Concentrating on and comparing exchange rates of “commodity currencies” offers insight into assorted interrelated marketplace relationships. Since the shocking eruption and terrifying acceleration of the global economic crisis in late 2007/2008, the major price trends for eight “commodity currencies” roughly (and of course not precisely) have ventured forward in similar fashion on a broad real effective exchange rate (“EER”) basis. Over that time, this basket of assorted commodity currencies generally has intertwined in various ways with very significant trends in the broad real trade-weighted United States dollar (“TWD”), emerging marketplace stocks in general, and broad commodity indices such as the S&P Goldman Sachs Commodity Index (“GSCI”).

The substantial rally in the broad real trade-weighted United States dollar (“TWD”) that embarked in mid-2011 played a key part in encouraging (confirming) and accelerating bear movements in emerging marketplace stocks and commodities “in general”. The S+P 500’s monumental rally over its spring 2011 interim high diverged for about four years from the trends in emerging equity realms and commodities. However, the TWD’s late 2015 ascent above its March 2009 peak was a crucial event. This dollar climb helped propel the S+P 500 downhill following 5/20/15’s 2135 pinnacle in conjunction with the emerging stock marketplace and commodity trends.

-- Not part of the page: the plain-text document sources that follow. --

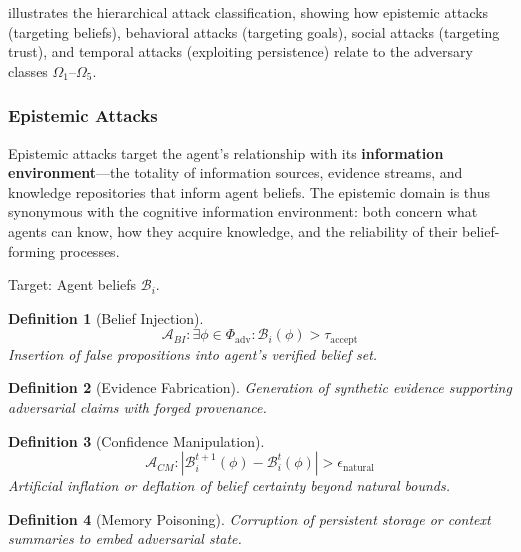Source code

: \documentclass[
]{article}
\newtheorem{definition}{Definition}[section]
\begin{document}
 illustrates the hierarchical attack
classification, showing how epistemic attacks (targeting beliefs),
behavioral attacks (targeting goals), social attacks (targeting trust),
and temporal attacks (exploiting persistence) relate to the adversary
classes \(\Omega_1\)--\(\Omega_5\).

\subsubsection{Epistemic Attacks}\label{epistemic-attacks}

Epistemic attacks target the agent's relationship with its
\textbf{information environment}---the totality of information sources,
evidence streams, and knowledge repositories that inform agent beliefs.
The epistemic domain is thus synonymous with the cognitive information
environment: both concern what agents can know, how they acquire
knowledge, and the reliability of their belief-forming processes.

Target: Agent beliefs \(\mathcal{B}_i\).

\begin{definition}[Belief Injection]
\label{def:belief-injection}
\begin{equation}
\label{eq:belief-injection}
\mathcal{A}_{BI}: \exists \phi \in \Phi_{\text{adv}}: \mathcal{B}_i(\phi) > \tau_{\text{accept}}
\end{equation}
Insertion of false propositions into agent's verified belief set.
\end{definition}

\begin{definition}[Evidence Fabrication]
\label{def:evidence-fab}
Generation of synthetic evidence supporting adversarial claims with forged provenance.
\end{definition}

\begin{definition}[Confidence Manipulation]
\label{def:confidence-manip}
\begin{equation}
\label{eq:confidence-manip}
\mathcal{A}_{CM}: |\mathcal{B}_i^{t+1}(\phi) - \mathcal{B}_i^t(\phi)| > \epsilon_{\text{natural}}
\end{equation}
Artificial inflation or deflation of belief certainty beyond natural bounds.
\end{definition}

\begin{definition}[Memory Poisoning]
\label{def:memory-poison}
Corruption of persistent storage or context summaries to embed adversarial state.
\end{definition}
\end{document}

In January/February2016, these linked price patterns reversed. The TWD has depreciated modestly and stocks (emerging marketplaces as well as those of America and other advanced nations) rallied. Commodities (particularly oil) jumped. The benchmark United States Treasury 10 year note yield initially ascended from its 1Q16 low. This relatively unified reversal across marketplace sectors paralleled the entwined moves since mid-to-late 2015. These current marketplace interrelationships (“roughly trading together”) probably will persist for the near term, regardless of whether the pattern of mid-2015 to first quarter 2016 resumes or that since mid-first quarter 2016 continues. Marketplace history of course need not entirely or even substantially repeat itself.

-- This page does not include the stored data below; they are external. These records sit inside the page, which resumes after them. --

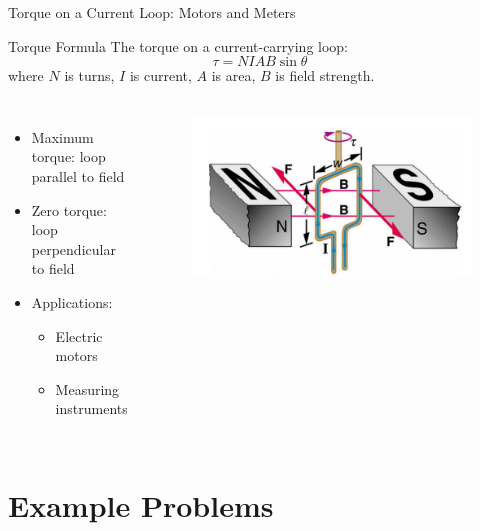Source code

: \documentclass{beamer}
\begin{document}
\begin{frame}{Torque on a Current Loop: Motors and Meters}
\begin{block}{Torque Formula}
The torque on a current-carrying loop:
\begin{equation}
\tau = NIAB\sin\theta
\end{equation}
where $N$ is turns, $I$ is current, $A$ is area, $B$ is field strength.
\end{block}

\begin{columns}
\begin{itemize}
\item Maximum torque: loop parallel to field
\item Zero torque: loop perpendicular to field
\item Applications:
\begin{itemize}
\item Electric motors
\item Measuring instruments
\end{itemize}
\end{itemize}

\begin{figure}
\centering
\includegraphics[width=0.9\linewidth]{phys12-magnetism-torque-on-current-loop.png}
\end{figure}
\end{columns}
\end{frame}

\section{Example Problems}
\end{document}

Commodity currencies, associated with countries with large amounts of commodity exports, are not confined to developing/emerging nations. Because commodity exports are important to the economies of advanced countries such as Australia, Canada, and Norway, the currencies of these lands likewise can be labeled as commodity currencies.

The bearish currency paths (effective exchange rate basis) of key emerging and advanced nation commodity exporters up to first quarter 2016 resembled the similar trends among them during the 2007-09 worldwide economic disaster era. However, these commodity currencies depreciated notably more in that recent dive than during 2007-09’s extraordinary turmoil. In addition, the lows attained by most of them decisively pierced the floors achieved about seven years previously. Moreover, the TWD rallied more sharply in its bull leap to its January 2016 elevation than it did during the past crisis.

The feebleness up to the 1Q16 lows for the commodity currency group, as it involved both advanced and emerging marketplace domains (as it did in 2007-09), reflected an ongoing global (not merely emerging marketplace) crisis. Substantial debt and leverage troubles still confront today’s intertwined worldwide economy. The bear trip of many commodity currencies into early first quarter 2016, especially as it occurred alongside big bear moves in emerging marketplace stocks (and in the S+P 500 and other advanced stock battlefields) and despite long-running extremely lax monetary policies, underlined the fragility of the relatively feeble global GDP recovery.

Therefore key central bank wizards, concerned about slowing real GDP and terrified by “too low” inflation (or deflation) risks, have fought bravely to stop the TWD from appreciating beyond its January 2016 top and struggled nobly to encourage rallies in the S+P 500 and related stock marketplaces. Yield repression (very low and even negative interest rates) promotes eager hunts for yields (return) elsewhere. Indeed, rallies in the S+P 500 (and real estate) may help inflation expectations (and inflation signposts monitored by central banks such as consumer prices) to crawl upward. Given their desperate quest to achieve inflation goals, central banks probably approve of at least modest increases in commodity prices as well as appreciation by commodity currencies in general.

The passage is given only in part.